Molti osservatori qualificati chiedono da tempo di annullare, rescindere o vietare i CDS, e in generale i contratti «over the counter» (OTC, ossia trattati fra il cliente e il venditore, senza pubblicità nè trasparenza, a prezzi spesso assurdi), con l’argomento che sono frodi; e frodi che, finchè vengono tenute in essere, impediscono all’economia reale – appesantita da questa zavorra – di riprendere quota.
E’ una delle proposte di Tremonti. E l’hanno avanzata altri, come il Nobel per l’economia Merton Scholes, che è l’inventore stesso dei CDS. Anzi, persino Georges Soros, ed è tutto dire, ha invocato la messa al bando dei cosiddetti CDS «nudi» (naked), in cui il compratore non cerca di assicurare un proprio investimento, ma scommette col venditore dell’assicurazione che l’investimento di una terza parte andrà a male.
Ma – chissà perchè – i governi occidentali, ossia il regolatori, non hanno ascoltato.

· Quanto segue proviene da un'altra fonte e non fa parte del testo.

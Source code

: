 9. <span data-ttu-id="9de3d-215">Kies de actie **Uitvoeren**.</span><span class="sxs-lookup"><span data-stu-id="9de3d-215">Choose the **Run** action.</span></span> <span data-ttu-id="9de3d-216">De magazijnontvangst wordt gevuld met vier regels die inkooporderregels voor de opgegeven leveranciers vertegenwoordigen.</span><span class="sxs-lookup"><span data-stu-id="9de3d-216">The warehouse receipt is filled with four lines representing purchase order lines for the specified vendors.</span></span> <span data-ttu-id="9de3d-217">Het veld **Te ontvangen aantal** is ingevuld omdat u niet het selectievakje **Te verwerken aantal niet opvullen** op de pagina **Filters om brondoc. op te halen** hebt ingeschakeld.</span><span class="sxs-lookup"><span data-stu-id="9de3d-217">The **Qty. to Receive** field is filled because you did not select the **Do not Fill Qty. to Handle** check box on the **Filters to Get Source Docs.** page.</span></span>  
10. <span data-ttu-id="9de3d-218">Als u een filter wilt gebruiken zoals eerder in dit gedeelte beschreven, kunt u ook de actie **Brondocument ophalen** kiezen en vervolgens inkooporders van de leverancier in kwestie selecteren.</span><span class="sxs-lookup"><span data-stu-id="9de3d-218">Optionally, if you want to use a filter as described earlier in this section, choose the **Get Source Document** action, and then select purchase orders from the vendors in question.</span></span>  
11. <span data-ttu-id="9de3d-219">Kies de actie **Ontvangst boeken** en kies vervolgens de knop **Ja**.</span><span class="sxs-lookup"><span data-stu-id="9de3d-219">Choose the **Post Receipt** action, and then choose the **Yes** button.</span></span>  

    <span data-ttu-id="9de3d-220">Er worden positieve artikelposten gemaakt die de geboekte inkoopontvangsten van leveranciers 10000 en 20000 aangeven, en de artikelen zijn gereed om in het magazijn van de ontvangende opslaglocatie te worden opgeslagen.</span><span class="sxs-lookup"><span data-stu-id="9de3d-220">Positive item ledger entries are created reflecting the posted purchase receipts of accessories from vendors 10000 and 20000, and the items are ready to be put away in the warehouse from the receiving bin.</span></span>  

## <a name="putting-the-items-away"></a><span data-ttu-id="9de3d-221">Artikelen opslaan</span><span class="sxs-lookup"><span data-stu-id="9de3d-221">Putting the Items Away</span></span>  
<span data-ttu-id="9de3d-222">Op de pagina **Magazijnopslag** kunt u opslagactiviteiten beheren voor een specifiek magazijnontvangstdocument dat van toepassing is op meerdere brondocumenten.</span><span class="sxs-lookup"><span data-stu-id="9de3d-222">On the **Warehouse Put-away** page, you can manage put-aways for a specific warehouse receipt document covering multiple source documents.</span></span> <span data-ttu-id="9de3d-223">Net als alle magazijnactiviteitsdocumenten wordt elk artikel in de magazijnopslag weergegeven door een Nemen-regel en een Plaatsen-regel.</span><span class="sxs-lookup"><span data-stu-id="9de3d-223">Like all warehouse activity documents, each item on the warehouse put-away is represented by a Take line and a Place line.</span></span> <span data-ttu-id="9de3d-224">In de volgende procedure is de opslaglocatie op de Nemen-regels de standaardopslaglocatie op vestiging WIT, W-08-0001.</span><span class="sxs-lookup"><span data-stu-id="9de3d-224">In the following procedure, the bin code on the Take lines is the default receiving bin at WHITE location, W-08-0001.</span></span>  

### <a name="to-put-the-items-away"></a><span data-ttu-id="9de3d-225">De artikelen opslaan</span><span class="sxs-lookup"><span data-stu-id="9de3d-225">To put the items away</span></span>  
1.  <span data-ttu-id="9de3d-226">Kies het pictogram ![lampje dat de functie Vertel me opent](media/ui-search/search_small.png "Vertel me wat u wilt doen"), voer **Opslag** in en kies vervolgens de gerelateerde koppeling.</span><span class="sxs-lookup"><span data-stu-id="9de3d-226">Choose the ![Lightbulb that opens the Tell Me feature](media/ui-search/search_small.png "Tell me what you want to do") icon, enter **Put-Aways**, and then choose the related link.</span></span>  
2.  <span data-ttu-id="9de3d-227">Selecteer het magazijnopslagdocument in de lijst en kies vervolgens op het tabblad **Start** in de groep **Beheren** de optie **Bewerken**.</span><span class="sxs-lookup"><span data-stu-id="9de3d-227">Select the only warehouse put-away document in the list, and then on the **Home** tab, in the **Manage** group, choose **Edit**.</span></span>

Invece, è la Cina che ha preso la decisione raccomandata da Scholes, Soros e Tremonti. E con ciò, sgozza l’ultima gallina dalle uova d’oro per Goldman, e avvia lo scoppio di questa estrema, e titanica, bolla finanziaria.
Il solo mercato dei CDS vale, sulla carta, 55 trilioni di dollari, ossia più del prodotto lordo del mondo intero (nell’economia reale). Il valore «nozionale» dei contratti derivati è valutato ufficialmente dagli USA in 291 trilioni di dollari, di cui il 95% è posseduto da solo cinque banche americane (JP Morgan, Goldman, Bank of America, Morgan Stanley e Citigroup, già quasi tutte decotte). Ma secondo altre valutazioni, tale mercato ammonta ad almeno 600 trilioni, forse più (manca infatti ogni trasparenza ed ogni dichiarazione pubblica per tali operazioni); per confronto, il PIL degli Stati Uniti non raggiunge i 15 trilioni.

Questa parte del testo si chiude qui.